Structurally these plasma membrane receptors can be:
- serpentine (seven transmembrane domains, e.g. the LH receptor)
- transmembrane with large extra- and intracellular domains (e.g. the epidermal growth factor (EGF) receptor)
- transmembrane with a large extracellular domain only
- entirely linked onto the outer membrane leaflet by a lipid moiety known as a GPI (glycan phosphatidylinositol) anchor (e.g. T-cell receptor).
The function of these membrane receptors is to initiate a secondary message that ultimately results in activation of a specific enzyme or a DNA-binding protein. This may involve translocation to the nucleus and initiation of transcription of a specific set of genes.

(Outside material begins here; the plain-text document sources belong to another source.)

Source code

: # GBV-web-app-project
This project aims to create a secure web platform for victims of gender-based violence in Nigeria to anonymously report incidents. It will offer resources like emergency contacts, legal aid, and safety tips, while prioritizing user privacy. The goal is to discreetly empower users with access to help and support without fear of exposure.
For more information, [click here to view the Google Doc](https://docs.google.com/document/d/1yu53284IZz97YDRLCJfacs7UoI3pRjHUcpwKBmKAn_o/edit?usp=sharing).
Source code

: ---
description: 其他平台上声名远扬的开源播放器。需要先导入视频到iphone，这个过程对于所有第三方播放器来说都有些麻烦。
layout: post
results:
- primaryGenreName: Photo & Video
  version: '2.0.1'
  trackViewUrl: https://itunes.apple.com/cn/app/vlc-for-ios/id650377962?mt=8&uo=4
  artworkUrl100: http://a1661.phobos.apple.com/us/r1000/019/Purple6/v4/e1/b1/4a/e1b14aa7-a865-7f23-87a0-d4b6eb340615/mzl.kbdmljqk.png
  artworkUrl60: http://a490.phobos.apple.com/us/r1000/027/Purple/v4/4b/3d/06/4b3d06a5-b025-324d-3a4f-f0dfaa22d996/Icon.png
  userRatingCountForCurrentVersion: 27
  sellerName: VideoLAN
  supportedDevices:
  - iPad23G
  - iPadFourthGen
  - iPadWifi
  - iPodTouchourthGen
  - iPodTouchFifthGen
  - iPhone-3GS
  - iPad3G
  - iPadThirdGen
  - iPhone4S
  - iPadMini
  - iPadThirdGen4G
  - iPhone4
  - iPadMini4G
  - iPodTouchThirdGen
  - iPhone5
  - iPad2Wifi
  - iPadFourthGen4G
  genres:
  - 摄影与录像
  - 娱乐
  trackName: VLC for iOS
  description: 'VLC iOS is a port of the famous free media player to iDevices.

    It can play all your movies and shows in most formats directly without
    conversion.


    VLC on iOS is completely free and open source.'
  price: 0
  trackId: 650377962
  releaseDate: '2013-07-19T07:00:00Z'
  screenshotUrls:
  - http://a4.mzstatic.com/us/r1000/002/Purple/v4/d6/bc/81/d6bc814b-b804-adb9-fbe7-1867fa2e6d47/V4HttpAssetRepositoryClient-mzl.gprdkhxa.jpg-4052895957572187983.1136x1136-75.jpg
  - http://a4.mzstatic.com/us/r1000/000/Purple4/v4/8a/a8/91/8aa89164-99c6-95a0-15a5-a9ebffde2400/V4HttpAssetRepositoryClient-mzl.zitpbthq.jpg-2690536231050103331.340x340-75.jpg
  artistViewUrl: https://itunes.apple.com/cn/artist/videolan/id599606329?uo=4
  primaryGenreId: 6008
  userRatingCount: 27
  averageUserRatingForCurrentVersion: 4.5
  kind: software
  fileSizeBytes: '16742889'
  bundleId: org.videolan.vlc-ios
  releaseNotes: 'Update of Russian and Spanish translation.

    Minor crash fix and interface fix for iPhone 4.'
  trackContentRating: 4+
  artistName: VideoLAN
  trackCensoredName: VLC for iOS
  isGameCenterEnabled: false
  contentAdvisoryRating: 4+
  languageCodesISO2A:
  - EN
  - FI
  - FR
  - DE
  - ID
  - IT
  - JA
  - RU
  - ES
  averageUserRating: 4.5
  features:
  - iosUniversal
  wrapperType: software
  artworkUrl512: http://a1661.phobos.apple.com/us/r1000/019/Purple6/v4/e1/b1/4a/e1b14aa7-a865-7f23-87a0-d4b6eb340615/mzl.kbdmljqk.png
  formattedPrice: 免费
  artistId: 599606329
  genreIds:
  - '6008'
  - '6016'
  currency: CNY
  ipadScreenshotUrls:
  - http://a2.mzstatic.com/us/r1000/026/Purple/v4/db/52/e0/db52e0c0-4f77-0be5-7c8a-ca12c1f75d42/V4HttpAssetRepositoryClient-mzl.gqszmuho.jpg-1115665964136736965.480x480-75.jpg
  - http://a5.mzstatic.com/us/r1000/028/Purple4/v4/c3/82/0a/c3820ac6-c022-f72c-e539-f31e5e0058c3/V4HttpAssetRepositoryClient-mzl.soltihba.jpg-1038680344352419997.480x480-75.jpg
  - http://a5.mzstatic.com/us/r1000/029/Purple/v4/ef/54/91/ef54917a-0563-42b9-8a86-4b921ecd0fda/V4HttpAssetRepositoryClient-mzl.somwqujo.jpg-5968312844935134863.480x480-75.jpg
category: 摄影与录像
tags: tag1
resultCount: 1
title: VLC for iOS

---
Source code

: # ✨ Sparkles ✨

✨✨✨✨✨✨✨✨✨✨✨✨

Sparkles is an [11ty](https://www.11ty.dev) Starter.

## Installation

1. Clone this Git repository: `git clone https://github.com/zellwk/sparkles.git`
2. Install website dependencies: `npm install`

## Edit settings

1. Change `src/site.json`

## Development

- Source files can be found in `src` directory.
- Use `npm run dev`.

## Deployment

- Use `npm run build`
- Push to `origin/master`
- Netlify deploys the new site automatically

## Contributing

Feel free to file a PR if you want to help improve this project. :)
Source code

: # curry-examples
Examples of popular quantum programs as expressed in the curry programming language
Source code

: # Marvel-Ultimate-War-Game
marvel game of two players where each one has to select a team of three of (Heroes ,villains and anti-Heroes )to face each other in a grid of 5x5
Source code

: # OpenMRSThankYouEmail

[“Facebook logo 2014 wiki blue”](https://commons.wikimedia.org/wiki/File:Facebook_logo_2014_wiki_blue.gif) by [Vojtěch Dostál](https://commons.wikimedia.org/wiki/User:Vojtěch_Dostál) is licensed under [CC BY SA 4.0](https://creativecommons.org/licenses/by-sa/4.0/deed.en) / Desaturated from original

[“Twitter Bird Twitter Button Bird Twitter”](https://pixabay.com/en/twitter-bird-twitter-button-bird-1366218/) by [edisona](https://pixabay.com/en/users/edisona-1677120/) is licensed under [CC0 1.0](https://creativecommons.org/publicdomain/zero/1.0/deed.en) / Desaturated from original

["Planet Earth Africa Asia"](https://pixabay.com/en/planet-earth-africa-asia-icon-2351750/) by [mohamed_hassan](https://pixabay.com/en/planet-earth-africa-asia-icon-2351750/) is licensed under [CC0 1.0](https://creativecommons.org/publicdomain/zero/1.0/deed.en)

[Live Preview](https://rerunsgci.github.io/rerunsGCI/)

G-protein-linked receptors
The G-protein-linked receptor, once activated by a ligand, binds a trimeric complex (α,β,γ) which is anchored to the inner surface of the plasma membrane. This complex is a GTP-binding protein, or G-protein. The G-protein binds GTP rather than GDP, and then interacts with enzyme complexes anchored into the inner leaflet of the membrane. These complexes in turn activate one or all three of the secondary messengers:
- cyclic AMP (cAMP)
- Ca2+ ions
- inositol 1,4,5-trisphosphate/diacylglycerol (IP3/DAG).
Enzyme-linked surface receptors
These receptors usually have a single transmembrane-spanning region, and a cytoplasmic domain that has intrinsic enzyme activity or will bind and activate other membrane-bound or cytoplasmic enzyme complexes. Four classes of enzymes have been designated:
- Guanylyl cyclase-linked receptors (e.g. the atrial natriuretic peptide receptor), which produce cyclic GMP. This in turn activates a cGMP-dependent kinase (G-kinase), which binds to and phosphorylates serine and threonine residues of specific secondary messengers.
- Tyrosine kinase receptors (e.g. the platelet-derived growth factor (PDGF) receptor), which either specifically phosphorylate kinases on a small set of intracellular signalling proteins, or associate with proteins that have tyrosine kinase activity.
- Tyrosine phosphatase receptors (e.g. CD45), which remove phosphates from tyrosine residues of specific intracellular signalling proteins.
- Serine/threonine kinase receptors (e.g. the transforming growth factor-beta (TGF-β) receptor), which phosphorylate specific serine and threonine residues of intracellular signalling proteins.
There are many intracellular receptors that bind lipid-soluble ligands such as steroid hormones (e.g. progesterone, cortisol, T3 and T4). These cytoplasmic receptors often change shape in response to binding their ligands, form dimers, enter the nucleus and interact directly with specific DNA sequences.